Over the past year, it has had an erratic trading history, veering from a low of about 650bp over Treasuries in January 2002 to a high of 1,000bp in June the same year. Over the past month as news of the deal began to filter out, it started trading up from a cash price below just below par to the call price. On a yield basis, it was ranging from 9.5% to 10%.
One of the major differences between the old and new bond is the rating assigned by Moody's. The original deal was rated B+/B1, while the new deal has a B+/B2 rating. The company's parent AES is rated one notch lower again by Moody's at the B3 level.
The main reason appears to be the weaker covenants attached to the new deal. During roadshows the company argued that whereas the 1996 transaction was more of a project finance bond, the new one reflects a company with an operational history and is therefore deserving of less restrictive covenants. Its main gripe appears to be that the former deal resulted in too much dead cash ending up trapped at the China parent level, which incurred a negative carry and could have been put to better use elsewhere.
Investors worried that this 'better use' would entail draining AES China profits by sending dividends up the US parent to help pay off some of its huge debts. Under the terms of the 1996 deal, the company was capped at 50% of net profits. According to UBS research, the company came very close to the cap in 2002 when it paid out $25 million and ranked 15th in payments to the parent over the course of the same year.
The new deal has no cap at all and Jaisinghani declines to comment on whether this means an increased pay-out ratio. "I cannot give out projections about dividend payments, but I can say that they will be a lot more smooth than before," he explains.
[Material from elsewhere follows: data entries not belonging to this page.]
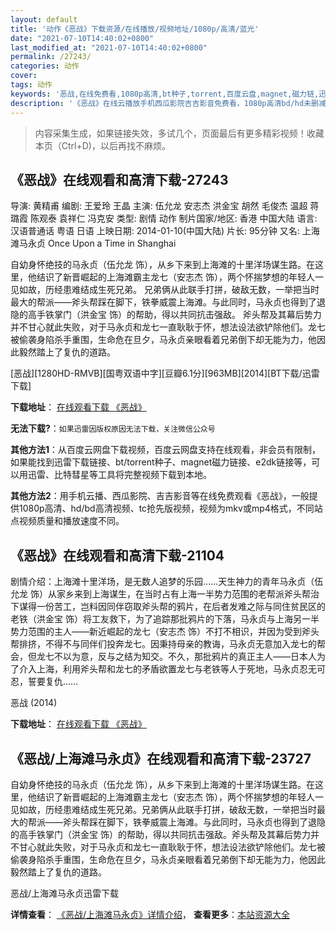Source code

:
 ```yaml
---
layout: default
title: '动作《恶战》下载资源/在线播放/视频地址/1080p/高清/蓝光'
date: "2021-07-10T14:40:02+0800"
last_modified_at: "2021-07-10T14:40:02+0800"
permalink: /27243/
categories: 动作
cover:
tags: 动作
keywords: '恶战,在线免费看,1080p高清,bt种子,torrent,百度云盘,magnet,磁力链,迅雷下载资源'
description: '《恶战》在线云播放手机西瓜影院吉吉影音免费看，1080p高清bd/hd未删减完整版和tc抢先枪版，mkv/mp4格式，附带bt/torrent种子、magnet/磁力链、百度云盘、网盘资源迅雷下载链接'
---
```


>内容采集生成，如果链接失效，多试几个，页面最后有更多精彩视频！收藏本页（Ctrl+D)，以后再找不麻烦。


## 《恶战》在线观看和高清下载-27243

导演: 黄精甫 编剧: 王爱玲 王晶 主演: 伍允龙 安志杰 洪金宝 胡然 毛俊杰 温超 蒋璐霞 陈观泰 袁祥仁 冯克安 类型: 剧情 动作 制片国家/地区: 香港 中国大陆 语言: 汉语普通话 粤语 日语 上映日期: 2014-01-10(中国大陆) 片长: 95分钟 又名: 上海滩马永贞 Once Upon a Time in Shanghai

自幼身怀绝技的马永贞（伍允龙 饰），从乡下来到上海滩的十里洋场谋生路。在这里，他结识了新晋崛起的上海滩霸主龙七（安志杰 饰），两个怀揣梦想的年轻人一见如故，历经患难结成生死兄弟。 兄弟俩从此联手打拼，破敌无数，一举把当时最大的帮派——斧头帮踩在脚下，铁拳威震上海滩。与此同时，马永贞也得到了退隐的高手铁掌门（洪金宝 饰）的帮助，得以共同抗击强敌。 斧头帮及其幕后势力并不甘心就此失败，对于马永贞和龙七一直耿耿于怀，想法设法欲铲除他们。龙七被偷袭身陷杀手重围，生命危在旦夕，马永贞亲眼看着兄弟倒下却无能为力，他因此毅然踏上了复仇的道路。


[恶战][1280HD-RMVB][国粤双语中字][豆瓣6.1分][963MB][2014][BT下载/迅雷下载]

**下载地址**： [在线观看下载 《恶战》](https://www.btdx8.com/torrent/once_upon_a_time_in_shanghai_2014.html) 


**无法下载?**：`如果迅雷因版权原因无法下载，关注微信公众号 `

**其他方法1**：从百度云网盘下载视频，百度云网盘支持在线观看，非会员有限制，如果能找到迅雷下载链接、bt/torrent种子、magnet磁力链接、e2dk链接等，可以用迅雷、比特彗星等工具将完整视频下载到本地。

**其他方法2**：用手机云播、西瓜影院、吉吉影音等在线免费观看《恶战》，一般提供1080p高清、hd/bd高清视频、tc抢先版视频，视频为mkv或mp4格式，不同站点视频质量和播放速度不同。


## 《恶战》在线观看和高清下载-21104

剧情介绍：上海滩十里洋场，是无数人追梦的乐园……天生神力的青年马永贞（伍允龙 饰）从家乡来到上海谋生，在当时占有上海一半势力范围的老帮派斧头帮治下谋得一份苦工，岂料因同伴窃取斧头帮的鸦片，在后者发难之际与同住贫民区的老铁（洪金宝 饰）将工友救下，为了追踪那批鸦片的下落，马永贞与上海另一半势力范围的主人——新近崛起的龙七（安志杰 饰）不打不相识，并因为受到斧头帮排挤，不得不与同伴们投奔龙七。因秉持母亲的教诲，马永贞无意加入龙七的帮会，但龙七不以为意，反与之结为知交。不久，那批鸦片的真正主人——日本人为了介入上海，利用斧头帮和龙七的矛盾欲置龙七与老铁等人于死地，马永贞忍无可忍，誓要复仇……


恶战 (2014)

**下载地址**： [在线观看下载 《恶战》](https://www.btbtdy.me/btdy/dy1467.html) 


## 《恶战/上海滩马永贞》在线观看和高清下载-23727

自幼身怀绝技的马永贞（伍允龙 饰），从乡下来到上海滩的十里洋场谋生路。在这里，他结识了新晋崛起的上海滩霸主龙七（安志杰 饰），两个怀揣梦想的年轻人一见如故，历经患难结成生死兄弟。</span>兄弟俩从此联手打拼，破敌无数，一举把当时最大的帮派——斧头帮踩在脚下，铁拳威震上海滩。与此同时，马永贞也得到了退隐的高手铁掌门（洪金宝 饰）的帮助，得以共同抗击强敌。</span>斧头帮及其幕后势力并不甘心就此失败，对于马永贞和龙七一直耿耿于怀，想法设法欲铲除他们。龙七被偷袭身陷杀手重围，生命危在旦夕，马永贞亲眼看着兄弟倒下却无能为力，他因此毅然踏上了复仇的道路。</span>


恶战/上海滩马永贞迅雷下载

**详情查看**： [《恶战/上海滩马永贞》详情介绍](/movie/23727/)， **查看更多**：[本站资源大全](/movie/t/all/)

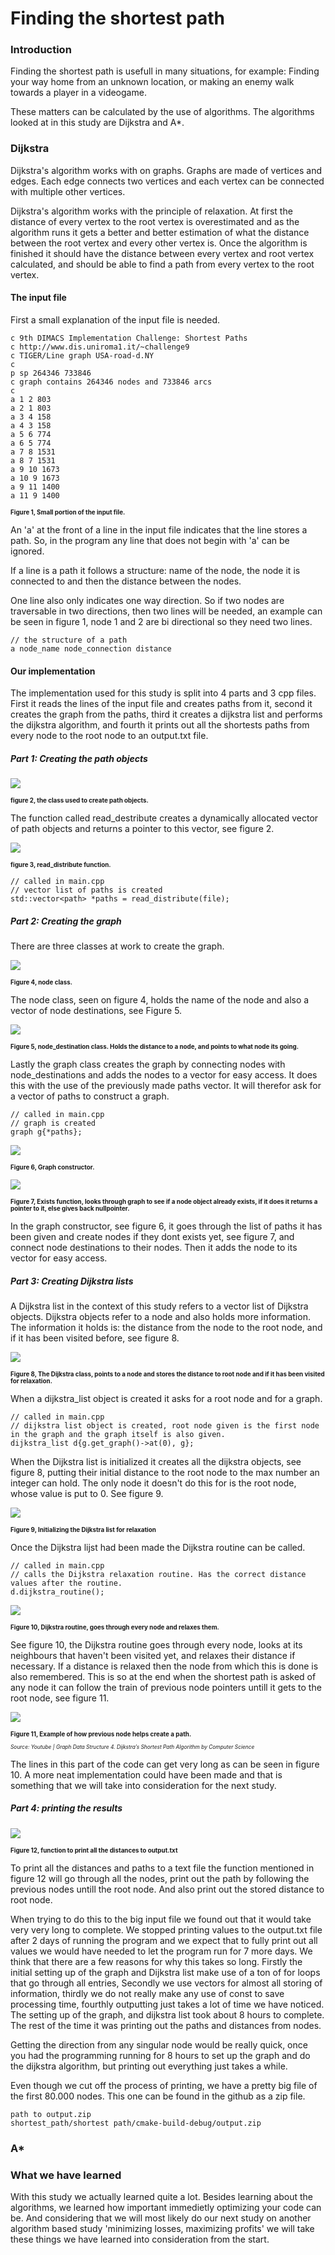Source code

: <style>
    .figure
    {
        font-size:70%;
        font-weight:bold;
    }
    .source
    {
        font-size:60%;
        font-style:italic;
        /*font-weight:bold;*/
    }
</style>

# Finding the shortest path
### Introduction
Finding the shortest path is usefull in many situations, for example: Finding your way home from an unknown location, or making an enemy walk towards a player in a videogame.

These matters can be calculated by the use of algorithms. The algorithms looked at in this study are Dijkstra and A*.



### Dijkstra
Dijkstra's algorithm works with on graphs. Graphs are made of vertices and edges. Each edge connects two vertices and each vertex can be connected with multiple other vertices.

Dijkstra's algorithm works with the principle of relaxation. At first the distance of every vertex to the root vertex is overestimated and as the algorithm runs it gets a better and better estimation of what the distance between the root vertex and every other vertex is. Once the algorithm is finished it should have the distance between every vertex and root vertex calculated, and should be able to find a path from every vertex to the root vertex.

#### The input file
First a small explanation of the input file is needed.
```
c 9th DIMACS Implementation Challenge: Shortest Paths
c http://www.dis.uniroma1.it/~challenge9
c TIGER/Line graph USA-road-d.NY
c
p sp 264346 733846
c graph contains 264346 nodes and 733846 arcs
c
a 1 2 803
a 2 1 803
a 3 4 158
a 4 3 158
a 5 6 774
a 6 5 774
a 7 8 1531
a 8 7 1531
a 9 10 1673
a 10 9 1673
a 9 11 1400
a 11 9 1400
```
<p class="figure">Figure 1, Small portion of the input file.</p>

An 'a' at the front of a line in the input file indicates that the line stores a path. So, in the program any line that does not begin with 'a' can be ignored. 

If a line is a path it follows a structure: name of the node, the node it is connected to and then the distance between the nodes.

One line also only indicates one way direction. So if two nodes are traversable in two directions, then two lines will be needed, an example can be seen in figure 1, node 1 and 2 are bi directional so they need two lines.


```
// the structure of a path
a node_name node_connection distance
```

#### Our implementation
The implementation used for this study is split into 4 parts and 3 cpp files. First it reads the lines of the input file and creates paths from it, second it creates the graph from the paths, third it creates a dijkstra list and performs the dijkstra algorithm, and fourth it prints out all the shortests paths from every node to the root node to an output.txt file.

##### Part 1: Creating the path objects

![](https://i.imgur.com/xeiS5o3.png)

<p class="figure">figure 2, the class used to create path objects.</p>

The function called read_destribute creates a dynamically allocated vector of path objects and returns a pointer to this vector, see figure 2.

![](https://i.imgur.com/T66IZCa.png)


<p class="figure">figure 3, read_distribute function.</p>


```cpp=
// called in main.cpp
// vector list of paths is created
std::vector<path> *paths = read_distribute(file);
```

##### Part 2: Creating the graph

There are three classes at work to create the graph.

![](https://i.imgur.com/DOVZVgO.png)

<p class="figure">Figure 4, node class.</p>

The node class, seen on figure 4, holds the name of the node and also a vector of node destinations, see Figure 5.

![](https://i.imgur.com/TieQF3v.png)

<p class="figure">Figure 5, node_destination class. Holds the distance to a node, and points to what node its going.</p>

Lastly the graph class creates the graph by connecting nodes with node_destinations and adds the nodes to a vector for easy access. It does this with the use of the previously made paths vector. It will therefor ask for a vector of paths to construct a graph.

```cpp=
// called in main.cpp
// graph is created
graph g{*paths};
```

![](https://i.imgur.com/y7jGFzx.png)

<p class="figure">Figure 6, Graph constructor.</p>

![](https://i.imgur.com/D2J831G.png)

<p class="figure">Figure 7, Exists function, looks through graph to see if a node object already exists, if it does it returns a pointer to it, else gives back nullpointer.</p>


In the graph constructor, see figure 6, it goes through the list of paths it has been given and create nodes if they dont exists yet, see figure 7, and connect node destinations to their nodes. Then it adds the node to its vector for easy access.

##### Part 3: Creating Dijkstra lists

A Dijkstra list in the context of this study refers to a vector list of Dijkstra objects. Dijkstra objects refer to a node and also holds more information. The information it holds is: the distance from the node to the root node, and if it has been visited before, see figure 8. 

![](https://i.imgur.com/5SoNAic.png)

<p class="figure">Figure 8, The Dijkstra class, points to a node and stores the distance to root node and if it has been visited for relaxation.</p>

When a dijkstra_list object is created it asks for a root node and for a graph.
```cpp=
// called in main.cpp
// dijkstra list object is created, root node given is the first node in the graph and the graph itself is also given.
dijkstra_list d{g.get_graph()->at(0), g};
```

When the Dijkstra list is initialized it creates all the dijkstra objects, see figure 8, putting their initial distance to the root node to the max number an integer can hold. The only node it doesn't do this for is the root node, whose value is put to 0. See figure 9.

![](https://i.imgur.com/cx7H7Cs.png)

<p class="figure">Figure 9, Initializing the Dijkstra list for relaxation</p>

Once the Dijkstra lijst had been made the Dijkstra routine can be called.

```cpp=
// called in main.cpp
// calls the Dijkstra relaxation routine. Has the correct distance values after the routine.
d.dijkstra_routine();
```

![](https://i.imgur.com/CoyuFJA.png)

<p class="figure">Figure 10, Dijkstra routine, goes through every node and relaxes them.</p>

See figure 10, the Dijkstra routine goes through every node, looks at its neighbours that haven't been visited yet, and relaxes their distance if necessary. If a distance is relaxed then the node from which this is done is also remembered. This is so at the end when the shortest path is asked of any node it can follow the train of previous node pointers untill it gets to the root node, see figure 11. 

![](https://i.imgur.com/fJ0WmBI.png)

<p class="figure">Figure 11, Example of how previous node helps create a path.</p>
<p class="source">Source: Youtube | Graph Data Structure 4. Dijkstra’s Shortest Path Algorithm by Computer Science</p>

The lines in this part of the code can get very long as can be seen in figure 10. A more neat implementation could have been made and that is something that we will take into consideration for the next study.

##### Part 4: printing the results

![](https://i.imgur.com/YFU0vOj.png)

<p class="figure">Figure 12, function to print all the distances to output.txt</p>

To print all the distances and paths to a text file the function mentioned in figure 12 will go through all the nodes, print out the path by following the previous nodes untill the root node. And also print out the stored distance to root node.

When trying to do this to the big input file we found out that it would take very very long to complete. We stopped printing values to the output.txt file after 2 days of running the program and we expect that to fully print out all values we would have needed to let the program run for 7 more days. We think that there are a few reasons for why this takes so long. Firstly the initial setting up of the graph and Dijkstra list make use of a ton of for loops that go through all entries, Secondly we use vectors for almost all storing of information, thirdly we do not really make any use of const to save processing time, fourthly outputting just takes a lot of time we have noticed. The setting up of the graph, and dijkstra list took about 8 hours to complete. The rest of the time it was printing out the paths and distances from nodes. 

Getting the direction from any singular node would be really quick, once you had the programming running for 8 hours to set up the graph and do the dijkstra algorithm, but printing out everything just takes a while. 

Even though we cut off the process of printing, we have a pretty big file of the first 80.000 nodes. This one can be found in the github as a zip file.
```
path to output.zip
shortest_path/shortest path/cmake-build-debug/output.zip
```

### A*

### What we have learned
With this study we actually learned quite a lot. Besides learning about the algorithms, we learned how important immedietly optimizing your code can be. And considering that we will most likely do our next study on another algorithm based study 'minimizing losses, maximizing profits' we will take these things we have learned into consideration from the start.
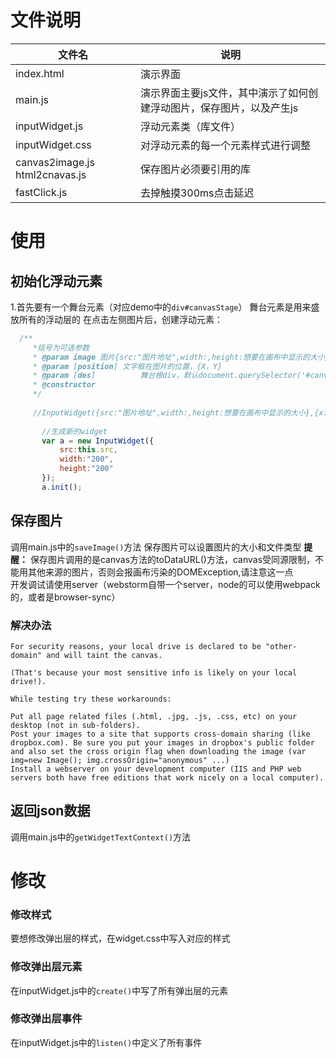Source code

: # 文件说明
文件名|说明
---|---
index.html| 演示界面
main.js |演示界面主要js文件，其中演示了如何创建浮动图片，保存图片，以及产生js
inputWidget.js| 浮动元素类（库文件）
inputWidget.css| 对浮动元素的每一个元素样式进行调整
canvas2image.js html2cnavas.js |保存图片必须要引用的库
fastClick.js|去掉触摸300ms点击延迟


# 使用
## 初始化浮动元素
1.首先要有一个舞台元素（对应demo中的`div#canvasStage`）
舞台元素是用来盛放所有的浮动层的
在点击左侧图片后，创建浮动元素：
```js
  /**
     *括号为可选参数
     * @param image 图片{src:"图片地址",width:,height:想要在画布中显示的大小} {src:"",width:"200",height:"200"}
     * @param [position] 文字框在图片的位置，{X，Y}
     * @param [des]          舞台根div，默认document.querySelector('#canvasStage')
     * @constructor
     */
     
     //InputWidget({src:"图片地址",width:,height:想要在画布中显示的大小},{x:"50px",y:"0px"},des)
     
       //生成新的widget
       var a = new InputWidget({
           src:this.src,
           width:"200",
           height:"200"
       });
       a.init();


```
## 保存图片
调用main.js中的`saveImage()`方法
保存图片可以设置图片的大小和文件类型
**提醒：** 保存图片调用的是canvas方法的toDataURL()方法，canvas受同源限制，不能用其他来源的图片，否则会报画布污染的DOMException,请注意这一点  
开发调试请使用server（webstorm自带一个server，node的可以使用webpack的，或者是browser-sync）
### 解决办法
```
For security reasons, your local drive is declared to be "other-domain" and will taint the canvas.

(That's because your most sensitive info is likely on your local drive!).

While testing try these workarounds:

Put all page related files (.html, .jpg, .js, .css, etc) on your desktop (not in sub-folders).
Post your images to a site that supports cross-domain sharing (like dropbox.com). Be sure you put your images in dropbox's public folder and also set the cross origin flag when downloading the image (var img=new Image(); img.crossOrigin="anonymous" ...)
Install a webserver on your development computer (IIS and PHP web servers both have free editions that work nicely on a local computer).
```

## 返回json数据
调用main.js中的`getWidgetTextContext()`方法

# 修改
### 修改样式
要想修改弹出层的样式，在widget.css中写入对应的样式
### 修改弹出层元素
在inputWidget.js中的`create()`中写了所有弹出层的元素
### 修改弹出层事件
在inputWidget.js中的`listen()`中定义了所有事件

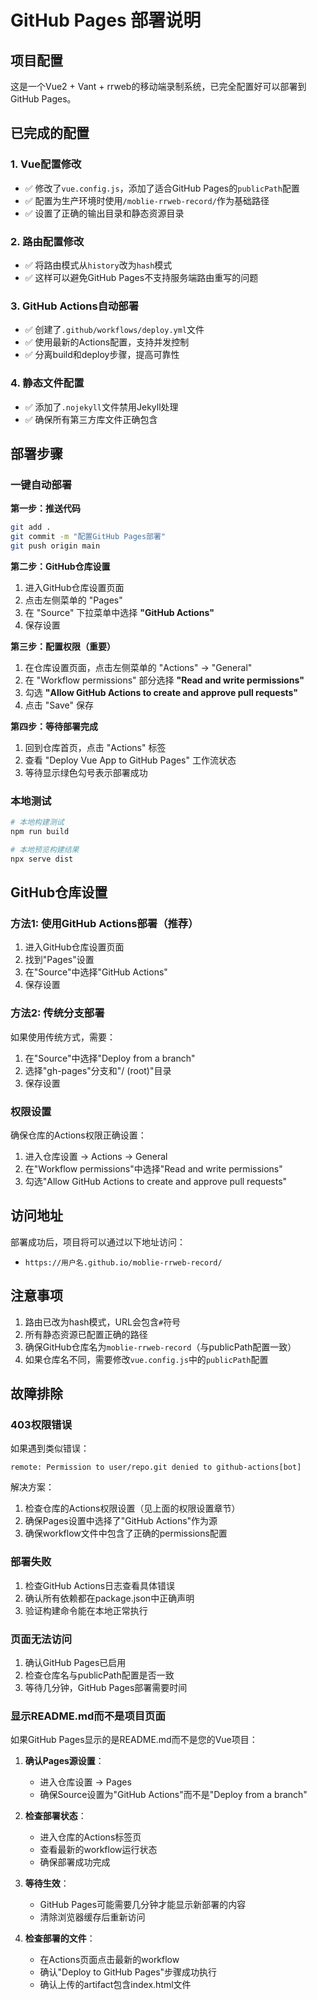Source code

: # GitHub Pages 部署说明

## 项目配置

这是一个Vue2 + Vant + rrweb的移动端录制系统，已完全配置好可以部署到GitHub Pages。

## 已完成的配置

### 1. Vue配置修改
- ✅ 修改了`vue.config.js`，添加了适合GitHub Pages的`publicPath`配置
- ✅ 配置为生产环境时使用`/moblie-rrweb-record/`作为基础路径
- ✅ 设置了正确的输出目录和静态资源目录

### 2. 路由配置修改
- ✅ 将路由模式从`history`改为`hash`模式
- ✅ 这样可以避免GitHub Pages不支持服务端路由重写的问题

### 3. GitHub Actions自动部署
- ✅ 创建了`.github/workflows/deploy.yml`文件
- ✅ 使用最新的Actions配置，支持并发控制
- ✅ 分离build和deploy步骤，提高可靠性

### 4. 静态文件配置
- ✅ 添加了`.nojekyll`文件禁用Jekyll处理
- ✅ 确保所有第三方库文件正确包含

## 部署步骤

### 一键自动部署

**第一步：推送代码**
```bash
git add .
git commit -m "配置GitHub Pages部署"
git push origin main
```

**第二步：GitHub仓库设置**
1. 进入GitHub仓库设置页面
2. 点击左侧菜单的 "Pages"
3. 在 "Source" 下拉菜单中选择 **"GitHub Actions"**
4. 保存设置

**第三步：配置权限（重要）**
1. 在仓库设置页面，点击左侧菜单的 "Actions" → "General"
2. 在 "Workflow permissions" 部分选择 **"Read and write permissions"**
3. 勾选 **"Allow GitHub Actions to create and approve pull requests"**
4. 点击 "Save" 保存

**第四步：等待部署完成**
1. 回到仓库首页，点击 "Actions" 标签
2. 查看 "Deploy Vue App to GitHub Pages" 工作流状态
3. 等待显示绿色勾号表示部署成功

### 本地测试
```bash
# 本地构建测试
npm run build

# 本地预览构建结果
npx serve dist
```

## GitHub仓库设置

### 方法1: 使用GitHub Actions部署（推荐）

1. 进入GitHub仓库设置页面
2. 找到"Pages"设置
3. 在"Source"中选择"GitHub Actions"
4. 保存设置

### 方法2: 传统分支部署

如果使用传统方式，需要：
1. 在"Source"中选择"Deploy from a branch"
2. 选择"gh-pages"分支和"/ (root)"目录
3. 保存设置

### 权限设置

确保仓库的Actions权限正确设置：
1. 进入仓库设置 → Actions → General
2. 在"Workflow permissions"中选择"Read and write permissions"
3. 勾选"Allow GitHub Actions to create and approve pull requests"

## 访问地址
部署成功后，项目将可以通过以下地址访问：
- `https://用户名.github.io/moblie-rrweb-record/`

## 注意事项
1. 路由已改为hash模式，URL会包含`#`符号
2. 所有静态资源已配置正确的路径
3. 确保GitHub仓库名为`moblie-rrweb-record`（与publicPath配置一致）
4. 如果仓库名不同，需要修改`vue.config.js`中的`publicPath`配置

## 故障排除

### 403权限错误
如果遇到类似错误：
```
remote: Permission to user/repo.git denied to github-actions[bot]
```

解决方案：
1. 检查仓库的Actions权限设置（见上面的权限设置章节）
2. 确保Pages设置中选择了"GitHub Actions"作为源
3. 确保workflow文件中包含了正确的permissions配置

### 部署失败
1. 检查GitHub Actions日志查看具体错误
2. 确认所有依赖都在package.json中正确声明
3. 验证构建命令能在本地正常执行

### 页面无法访问
1. 确认GitHub Pages已启用
2. 检查仓库名与publicPath配置是否一致
3. 等待几分钟，GitHub Pages部署需要时间

### 显示README.md而不是项目页面
如果GitHub Pages显示的是README.md而不是您的Vue项目：

1. **确认Pages源设置**：
   - 进入仓库设置 → Pages
   - 确保Source设置为"GitHub Actions"而不是"Deploy from a branch"

2. **检查部署状态**：
   - 进入仓库的Actions标签页
   - 查看最新的workflow运行状态
   - 确保部署成功完成

3. **等待生效**：
   - GitHub Pages可能需要几分钟才能显示新部署的内容
   - 清除浏览器缓存后重新访问

4. **检查部署的文件**：
   - 在Actions页面点击最新的workflow
   - 确认"Deploy to GitHub Pages"步骤成功执行
   - 确认上传的artifact包含index.html文件 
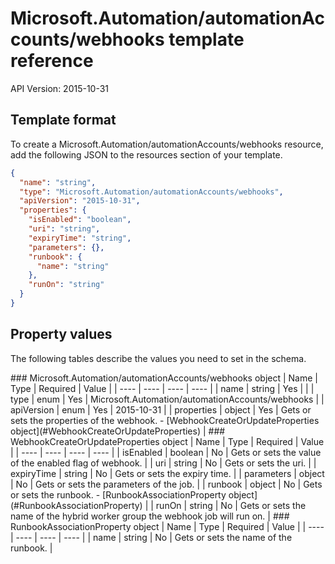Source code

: # Microsoft.Automation/automationAccounts/webhooks template reference
API Version: 2015-10-31
## Template format

To create a Microsoft.Automation/automationAccounts/webhooks resource, add the following JSON to the resources section of your template.

```json
{
  "name": "string",
  "type": "Microsoft.Automation/automationAccounts/webhooks",
  "apiVersion": "2015-10-31",
  "properties": {
    "isEnabled": "boolean",
    "uri": "string",
    "expiryTime": "string",
    "parameters": {},
    "runbook": {
      "name": "string"
    },
    "runOn": "string"
  }
}
```
## Property values

The following tables describe the values you need to set in the schema.

<a id="Microsoft.Automation/automationAccounts/webhooks" />
### Microsoft.Automation/automationAccounts/webhooks object
|  Name | Type | Required | Value |
|  ---- | ---- | ---- | ---- |
|  name | string | Yes |  |
|  type | enum | Yes | Microsoft.Automation/automationAccounts/webhooks |
|  apiVersion | enum | Yes | 2015-10-31 |
|  properties | object | Yes | Gets or sets the properties of the webhook. - [WebhookCreateOrUpdateProperties object](#WebhookCreateOrUpdateProperties) |


<a id="WebhookCreateOrUpdateProperties" />
### WebhookCreateOrUpdateProperties object
|  Name | Type | Required | Value |
|  ---- | ---- | ---- | ---- |
|  isEnabled | boolean | No | Gets or sets the value of the enabled flag of webhook. |
|  uri | string | No | Gets or sets the uri. |
|  expiryTime | string | No | Gets or sets the expiry time. |
|  parameters | object | No | Gets or sets the parameters of the job. |
|  runbook | object | No | Gets or sets the runbook. - [RunbookAssociationProperty object](#RunbookAssociationProperty) |
|  runOn | string | No | Gets or sets the name of the hybrid worker group the webhook job will run on. |


<a id="RunbookAssociationProperty" />
### RunbookAssociationProperty object
|  Name | Type | Required | Value |
|  ---- | ---- | ---- | ---- |
|  name | string | No | Gets or sets the name of the runbook. |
But observers also point out that should AES China make a restricted payment including dividends, it will place cash equivalent to six months of debt service payments into a reserve account. Previously it had to maintain this level of cash in a reserve account the whole time. It can also only pay dividends if it satisfies the ratio test - a fixed charge coverage ratio starting at 1.5 times and rising to 2 times, with a calculation based on cash flow at the parent net of expenses divided by debt servicing costs.
Other investor concerns were linked to the likelihood that AES Corp will force asset sales on its Chinese subsidiary. Here investors are protected to the extent that the company will be forced to buy back the whole deal if it sells either of its two biggest assets - Jiaozuo and Yangcheng (68% of forecast 2003 cash flow).
However, Jaisinghani says that the company's intention is to expand rather than contract its asset base. And he adds, "While there are no opportunities we're pursuing right now, we do have a desire to grow."
UBS research says that the company currently operates gencos in six Chinese provinces with equity interests of 25% to 70% in seven projects. These have an aggregate capacity of MW2,855 and concession periods ranging from 16 to 30 years.
All of the project's offtakers are either provincial or municipal governments and a number have failed to deliver their contracted payments. But as Jaisinghani stresses, "There's not really any outstanding disputes at the moment and we've previously reached successful settlements either on a bi-lateral basis or through arbitration. It's part and parcel of doing business in China and the key is being able to manage it."
He also comments that rising demand for electricity in China has led offtakers to make more than the minimum contracted.
"We're very pleased with our new bond," he concludes. "We re-financed on a lower coupon and broadened our investor base. It's good that we targeted Asia this time round. It gives our credit visibility and increases investor awareness. It's important for our future in Asia."